DATASET RECORDS:
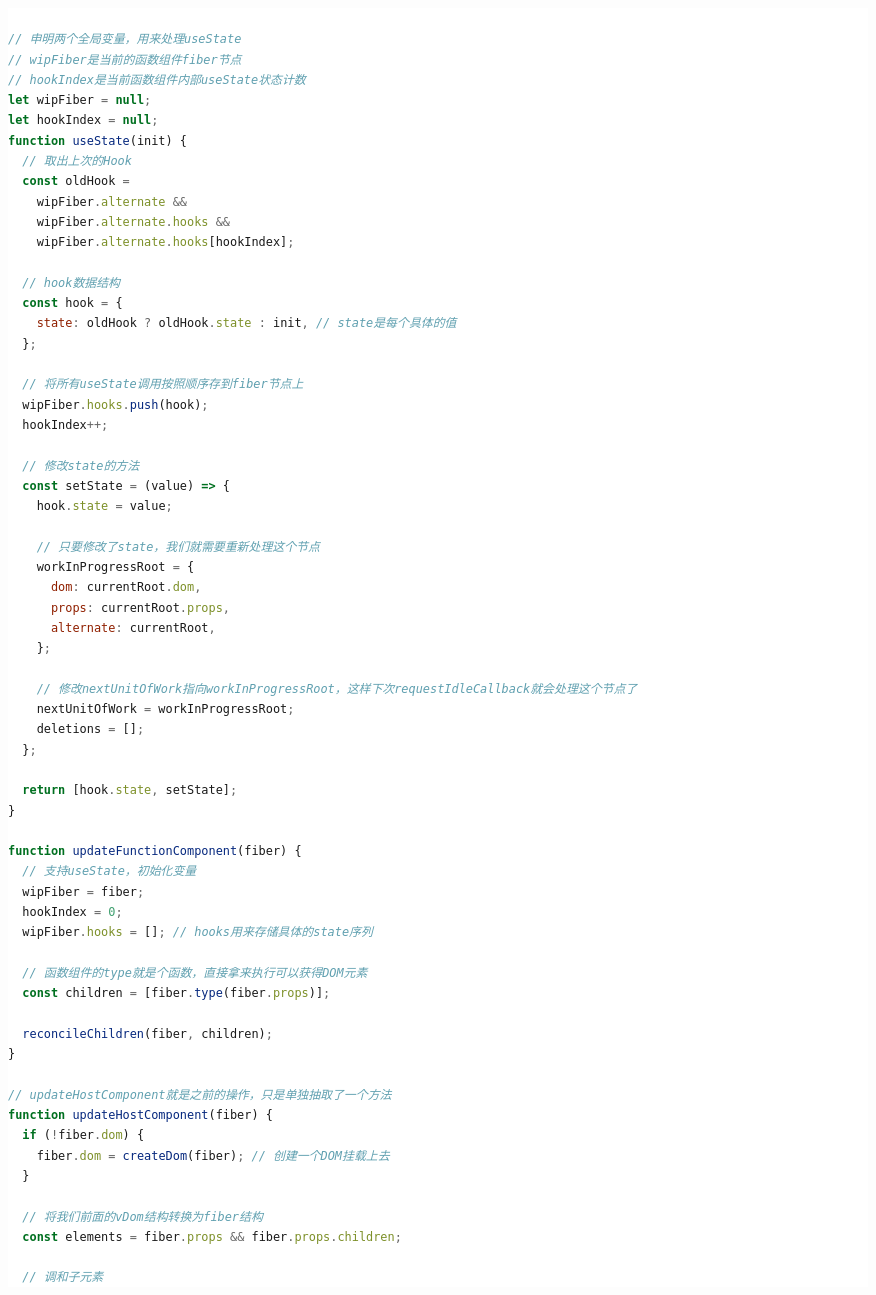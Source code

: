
 ```js

// 申明两个全局变量，用来处理useState
// wipFiber是当前的函数组件fiber节点
// hookIndex是当前函数组件内部useState状态计数
let wipFiber = null;
let hookIndex = null;
function useState(init) {
  // 取出上次的Hook
  const oldHook =
    wipFiber.alternate &&
    wipFiber.alternate.hooks &&
    wipFiber.alternate.hooks[hookIndex];

  // hook数据结构
  const hook = {
    state: oldHook ? oldHook.state : init, // state是每个具体的值
  };

  // 将所有useState调用按照顺序存到fiber节点上
  wipFiber.hooks.push(hook);
  hookIndex++;

  // 修改state的方法
  const setState = (value) => {
    hook.state = value;

    // 只要修改了state，我们就需要重新处理这个节点
    workInProgressRoot = {
      dom: currentRoot.dom,
      props: currentRoot.props,
      alternate: currentRoot,
    };

    // 修改nextUnitOfWork指向workInProgressRoot，这样下次requestIdleCallback就会处理这个节点了
    nextUnitOfWork = workInProgressRoot;
    deletions = [];
  };

  return [hook.state, setState];
}

function updateFunctionComponent(fiber) {
  // 支持useState，初始化变量
  wipFiber = fiber;
  hookIndex = 0;
  wipFiber.hooks = []; // hooks用来存储具体的state序列

  // 函数组件的type就是个函数，直接拿来执行可以获得DOM元素
  const children = [fiber.type(fiber.props)];

  reconcileChildren(fiber, children);
}

// updateHostComponent就是之前的操作，只是单独抽取了一个方法
function updateHostComponent(fiber) {
  if (!fiber.dom) {
    fiber.dom = createDom(fiber); // 创建一个DOM挂载上去
  }

  // 将我们前面的vDom结构转换为fiber结构
  const elements = fiber.props && fiber.props.children;

  // 调和子元素
```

ACTION ITEM: Copy out the lines above that hold the string "currentRoot".

PROBLEM SOLUTION:
      dom: currentRoot.dom,
      props: currentRoot.props,
      alternate: currentRoot,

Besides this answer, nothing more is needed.